Kormos added that generator performance this winter has improved over last January, when as much as 21% of generators were unable to produce.
On Dec. 24, PJM asked the Federal Energy Regulatory Commission to allow it to enter into capacity agreements made outside the Reliability Pricing Model auctions (ER15-739). PJM also asked for a one-time waiver on rules that would otherwise require it to release 2,000 MW of capacity in the Feb. 23 Third Incremental Auction for 2015/16 (ER15-738).
Kormos said PJM would limit operation of generators subject to HEDD regulations to emergencies to keep them under the emission threshold in the New Jersey rules. “That seems to be the path of least resistance,” he said.
Manual Changes on $1,800 Offer Cap OK’d
The MRC approved conforming changes to two manuals in response to FERC’s approval of a temporary increase in the cost-based energy offer cap to $1,800/MWh from $1,000.
The increased offer cap — one of the issues on which stakeholders were unable to reach consensus last year — became effective with the Jan. 16 order and will expire on March 21. (See FERC OKs $1,800 Offer Cap in PJM.)
The order requires changes to Manual 11: Energy and Ancillary Services Market Operations and Manual 28: Operating Agreement Accounting.
Manual 11 was changed to read that generators’ incremental energy offers “may not exceed $1,000/MWh or a market seller’s lowest available and applicable cost-based offer provided such cost-based offer is greater than $1,000/MWh (and in no instance may be greater than $1,800/MWh).” (New text in italics.)
LMPs will be limited to the $1,800/MWh offer cap, plus primary- and synchronized-reserve penalty factors and the impacts of congestion and marginal losses.
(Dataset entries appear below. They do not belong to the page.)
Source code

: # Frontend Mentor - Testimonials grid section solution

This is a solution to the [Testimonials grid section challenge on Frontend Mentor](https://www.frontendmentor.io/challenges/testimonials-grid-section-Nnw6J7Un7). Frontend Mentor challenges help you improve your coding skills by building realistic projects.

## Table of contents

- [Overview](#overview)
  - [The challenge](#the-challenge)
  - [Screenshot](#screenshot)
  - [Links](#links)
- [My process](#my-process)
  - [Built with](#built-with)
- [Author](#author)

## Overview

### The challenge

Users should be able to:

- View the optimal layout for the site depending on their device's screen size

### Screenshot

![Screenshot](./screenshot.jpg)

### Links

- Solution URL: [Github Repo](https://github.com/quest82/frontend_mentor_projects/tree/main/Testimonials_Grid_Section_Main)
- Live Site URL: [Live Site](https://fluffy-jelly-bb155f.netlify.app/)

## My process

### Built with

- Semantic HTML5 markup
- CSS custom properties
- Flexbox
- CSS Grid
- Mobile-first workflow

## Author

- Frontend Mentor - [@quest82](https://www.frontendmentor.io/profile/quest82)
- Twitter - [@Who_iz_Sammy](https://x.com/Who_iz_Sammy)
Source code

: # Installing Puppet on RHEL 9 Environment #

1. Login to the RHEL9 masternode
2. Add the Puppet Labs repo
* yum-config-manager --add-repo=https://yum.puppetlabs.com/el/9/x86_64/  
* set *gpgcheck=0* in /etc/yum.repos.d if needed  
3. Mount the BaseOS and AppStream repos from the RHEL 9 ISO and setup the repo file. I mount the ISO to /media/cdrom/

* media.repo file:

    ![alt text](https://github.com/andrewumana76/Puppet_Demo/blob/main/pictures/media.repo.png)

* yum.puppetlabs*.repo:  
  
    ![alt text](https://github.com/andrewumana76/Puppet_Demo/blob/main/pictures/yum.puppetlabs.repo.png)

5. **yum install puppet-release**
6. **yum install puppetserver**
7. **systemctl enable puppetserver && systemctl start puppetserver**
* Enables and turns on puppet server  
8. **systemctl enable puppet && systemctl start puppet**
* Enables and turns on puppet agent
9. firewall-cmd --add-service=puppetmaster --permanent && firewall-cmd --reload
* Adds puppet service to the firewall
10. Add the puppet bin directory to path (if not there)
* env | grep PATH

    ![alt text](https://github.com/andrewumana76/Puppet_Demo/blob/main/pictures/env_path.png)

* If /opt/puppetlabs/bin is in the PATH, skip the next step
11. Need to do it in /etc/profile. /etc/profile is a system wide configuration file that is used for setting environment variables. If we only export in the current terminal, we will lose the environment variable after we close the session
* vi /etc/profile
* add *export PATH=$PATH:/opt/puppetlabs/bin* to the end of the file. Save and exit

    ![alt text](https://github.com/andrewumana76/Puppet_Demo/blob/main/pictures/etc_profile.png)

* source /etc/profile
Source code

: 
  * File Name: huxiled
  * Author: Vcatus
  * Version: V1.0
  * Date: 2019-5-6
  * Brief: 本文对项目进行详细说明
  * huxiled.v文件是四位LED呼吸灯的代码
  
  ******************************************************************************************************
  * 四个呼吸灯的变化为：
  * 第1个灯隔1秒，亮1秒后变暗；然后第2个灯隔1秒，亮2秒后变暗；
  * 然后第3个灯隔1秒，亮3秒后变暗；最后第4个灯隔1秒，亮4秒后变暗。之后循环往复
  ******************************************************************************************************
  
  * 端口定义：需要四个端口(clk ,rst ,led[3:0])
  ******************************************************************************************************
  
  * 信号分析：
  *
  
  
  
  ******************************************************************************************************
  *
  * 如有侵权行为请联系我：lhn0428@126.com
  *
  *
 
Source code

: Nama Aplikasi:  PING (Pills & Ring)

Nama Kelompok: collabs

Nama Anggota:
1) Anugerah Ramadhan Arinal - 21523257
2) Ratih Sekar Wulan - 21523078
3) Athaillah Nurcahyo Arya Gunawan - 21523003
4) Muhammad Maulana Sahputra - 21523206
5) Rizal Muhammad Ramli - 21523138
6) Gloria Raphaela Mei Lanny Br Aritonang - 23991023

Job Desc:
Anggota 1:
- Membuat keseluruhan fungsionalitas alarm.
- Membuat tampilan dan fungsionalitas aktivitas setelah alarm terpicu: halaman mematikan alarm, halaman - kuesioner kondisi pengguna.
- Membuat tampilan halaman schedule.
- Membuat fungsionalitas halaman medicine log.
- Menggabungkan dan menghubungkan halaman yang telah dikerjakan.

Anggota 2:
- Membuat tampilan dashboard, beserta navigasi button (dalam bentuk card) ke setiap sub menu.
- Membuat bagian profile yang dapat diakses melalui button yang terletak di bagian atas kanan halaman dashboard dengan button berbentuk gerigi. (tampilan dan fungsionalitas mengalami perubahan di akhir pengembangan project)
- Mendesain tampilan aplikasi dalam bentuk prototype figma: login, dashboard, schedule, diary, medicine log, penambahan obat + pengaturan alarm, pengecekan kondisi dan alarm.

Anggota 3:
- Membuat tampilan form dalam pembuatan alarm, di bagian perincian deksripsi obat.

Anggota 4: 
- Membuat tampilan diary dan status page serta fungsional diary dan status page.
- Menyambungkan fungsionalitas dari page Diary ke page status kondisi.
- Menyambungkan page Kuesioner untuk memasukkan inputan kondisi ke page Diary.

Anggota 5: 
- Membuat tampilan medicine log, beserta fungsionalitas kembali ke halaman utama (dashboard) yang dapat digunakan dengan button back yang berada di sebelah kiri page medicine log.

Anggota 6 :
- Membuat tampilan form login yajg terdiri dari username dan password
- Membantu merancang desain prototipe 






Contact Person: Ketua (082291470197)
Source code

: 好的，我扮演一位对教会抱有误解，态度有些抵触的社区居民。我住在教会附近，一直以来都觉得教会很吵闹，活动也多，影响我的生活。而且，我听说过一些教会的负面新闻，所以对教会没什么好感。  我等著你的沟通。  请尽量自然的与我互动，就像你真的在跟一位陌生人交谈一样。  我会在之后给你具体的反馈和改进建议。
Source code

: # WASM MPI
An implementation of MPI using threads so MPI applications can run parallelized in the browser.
Costs above $1,800/MWh can be compensated via make-whole payments with an after-the-fact review, but they would not set clearing prices.
Cost-based adders under such offers will be limited to the lessor of 10% or $100/MWh. Price-based energy offers can rise above $1,000 simultaneously with cost-based offers “to avoid inappropriate market signals,” PJM said.
Other Manual Changes Approved
The MRC also approved the following manual changes with little discussion or debate:
Manual 03A: Energy Management System (EMS) Model Updates and Quality Assurance (QA) — Includes updates and formatting changes to improve consistency and readability; new table added for important links.
Manual 14A — Updates related to MISO-PJM queue coordination. MISO will evaluate the impact of new PJM interconnections at the impact study phase. The previous procedure, in which MISO’s review occurred during the facility study phase, caused delays in studies and final agreements, PJM’s Aaron Berner said.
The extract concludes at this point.